À Toulon, Var, des fouilles archéologiques ont mis au jour des trésors romains sur le site qui accueillera le port d’attache du France Libre, le futur porte-avions destiné à remplacer le Charles-de-Gaulle.
Les vestiges découverts illustrent le mariage inattendu entre histoire et modernité. Dans ce lieu emblématique, la base navale se prépare à accueillir les infrastructures nécessaires au France Libre tout en découvrant des fragments du passé. « Nous avons exhumé des objets variés, allant de la vaisselle à des gravures sur ambre », explique Thomas Navarro, responsable scientifique à l'Institut national de recherches archéologiques préventives (INRAP). Ces éléments témoignent d'une présence humaine depuis l'Antiquité lorsque cette région n'était qu'une petite île, essentielle au commerce maritime.
Les découvertes, notamment des artefacts provenant de la péninsule italienne, attestent de l'influence romaine dans cette zone alors dominée par les Grecs.

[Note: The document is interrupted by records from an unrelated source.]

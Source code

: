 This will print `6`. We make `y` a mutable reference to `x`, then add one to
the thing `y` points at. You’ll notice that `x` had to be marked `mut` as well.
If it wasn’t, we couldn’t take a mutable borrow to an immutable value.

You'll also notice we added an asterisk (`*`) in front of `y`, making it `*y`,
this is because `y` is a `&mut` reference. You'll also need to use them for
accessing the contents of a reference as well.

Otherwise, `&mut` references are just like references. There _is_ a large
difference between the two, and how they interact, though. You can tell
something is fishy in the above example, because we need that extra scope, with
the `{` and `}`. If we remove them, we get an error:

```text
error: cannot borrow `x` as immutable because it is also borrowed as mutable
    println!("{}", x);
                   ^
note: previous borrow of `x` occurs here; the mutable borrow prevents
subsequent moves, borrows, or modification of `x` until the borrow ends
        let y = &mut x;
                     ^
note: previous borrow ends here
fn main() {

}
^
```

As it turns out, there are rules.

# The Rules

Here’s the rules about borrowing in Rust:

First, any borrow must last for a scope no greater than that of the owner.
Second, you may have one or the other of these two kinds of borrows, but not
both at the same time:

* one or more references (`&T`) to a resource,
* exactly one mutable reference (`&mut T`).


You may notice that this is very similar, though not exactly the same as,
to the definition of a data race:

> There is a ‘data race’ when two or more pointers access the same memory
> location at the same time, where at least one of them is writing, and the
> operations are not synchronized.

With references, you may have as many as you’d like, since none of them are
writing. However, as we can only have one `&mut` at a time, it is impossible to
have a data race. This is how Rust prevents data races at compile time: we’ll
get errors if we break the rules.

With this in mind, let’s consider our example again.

La richesse des objets trouvés prouve que cette zone était un vivier d’activité économique, marqué par le commerce du vin, de l’huile et de la farine.
Une extension de 15 hectares sur la mer
Avec ces fouilles, le site de Toulon va rapidement se transformer. Des travaux colossaux débuteront l'année prochaine pour doter la base navale d'infrastructures de stationnement et d'entretien adaptées au futur porte-avions, prévu pour 2035. « Nous devons construire une infrastructure capable de soutenir les exigences d'un navire de nouvelle génération », déclare la porte-parole de la préfecture maritime de la Méditerranée.
D'une longueur de plus de 300 mètres, le France Libre surpassera son prédécesseur tant en taille qu'en poids, nécessitant ainsi un bassin de carénage nouveau ainsi que des ateliers et hangars additionnels. De plus, un quai de 400 mètres est planifié pour offrir un ancrage sécurisé durant les arrêts techniques.
Ce secteur de l'arsenal sera en mouvement constant, avec plus de mille techniciens à l'œuvre. Un pont de 600 mètres sera également érigé pour relier le port militaire à un autre port, facilitant ainsi le transport de personnel et matériel. Le futur PANG, comme il est déjà surnommé, aura la capacité d'accueillir 2 000 marins et 30 avions de combat, construit aux chantiers de l’Atlantique à Saint-Nazaire, mais ancré à Toulon, tout comme le Charles-de-Gaulle avant lui.